冷静になって考えてみれば、どう考えても嘘なのに、当時は「本当の話」として、真面目に語られていたので、そのことを信じて疑わない人も少なくなかった。


ひとつ例を挙げるなら、「マクドナルドのハンバーガーにはミミズの肉が使われている」という話が有名である。


今だったら、「都市伝説」という言葉ひとつで片付けられてしまい、発信する側も、受け取る側も、「信じるか信じないかは、あなた次第です」というスタンスがお約束になっている。


しかし、昭和の頃には、「都市伝説」などという便利な言葉は存在していなかったので、本当なのか嘘なのか分からない話は、あくまでも「噂」であって、その話を事実として受け取って信じている人もたくさんいたのだ・・・・・・。

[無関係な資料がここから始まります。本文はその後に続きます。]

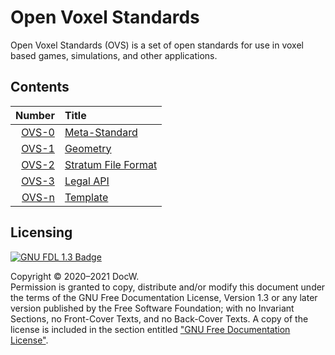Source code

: # Open Voxel Standards

Open Voxel Standards (OVS) is a set of open standards for use in voxel
based games, simulations, and other applications.

## Contents

|  Number | Title                        |
| ------: | :--------------------------- |
| [OVS-0] | [Meta-Standard][OVS-0]       |
| [OVS-1] | [Geometry][OVS-1]            |
| [OVS-2] | [Stratum File Format][OVS-2] |
| [OVS-3] | [Legal API][OVS-3]           |
| [OVS-n] | [Template][OVS-n]            |

## Licensing

[![GNU FDL 1.3 Badge]](https://www.gnu.org/licenses/fdl-1.3)

Copyright &copy; 2020&ndash;2021 DocW.\
Permission is granted to copy, distribute and/or modify this document
under the terms of the GNU Free Documentation License, Version 1.3 or
any later version published by the Free Software Foundation; with no
Invariant Sections, no Front-Cover Texts, and no Back-Cover Texts. A
copy of the license is included in the section entitled ["GNU Free
Documentation License"].

[OVS-0]: ovs-0.html
[OVS-1]: ovs-1.html
[OVS-2]: ovs-2.html
[OVS-3]: ovs-3.html
[OVS-n]: ovs-n
[GNU FDL 1.3 Badge]: https://img.shields.io/badge/License-FDL%20v1.3-blue.svg
["GNU Free Documentation License"]: license.html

では、「マクドナルドのハンバーガーにはミミズの肉が使われている」という話は、具体的にはどのようなものだったのだろうか。


この手の話というのは、時代と共にアップデートされて行くので、この話が現在どのような内容になっているのかは私は知らない。


ちなみに私が子供の頃に聞いた話では・・・・・・、


「マクドナルドのアルバイト店員が何気なく調理場を覗いたところ、調理担当者がハンバーグの具材にミミズの肉を入れて調理しているところだった。そして、その様子を見ていた店長に、店の奥へ連れて行かれて、口止め料として多額の現金を渡された・・・・・・」


また、別の話では・・・・・・、


「客の女子高生が店内でハンバーガーをひとかじりしたところ、ハンバーガーから何やら赤いひものようなものが垂れ下がって来た。そしてそれをよく見ると、まるでミミズのような縞模様が入っており、女子高生がそのことについて、店員にクレームを言うと、店の奥へ通されて、現金を手渡された・・・・・・」といった話が有名だった・・・・・・。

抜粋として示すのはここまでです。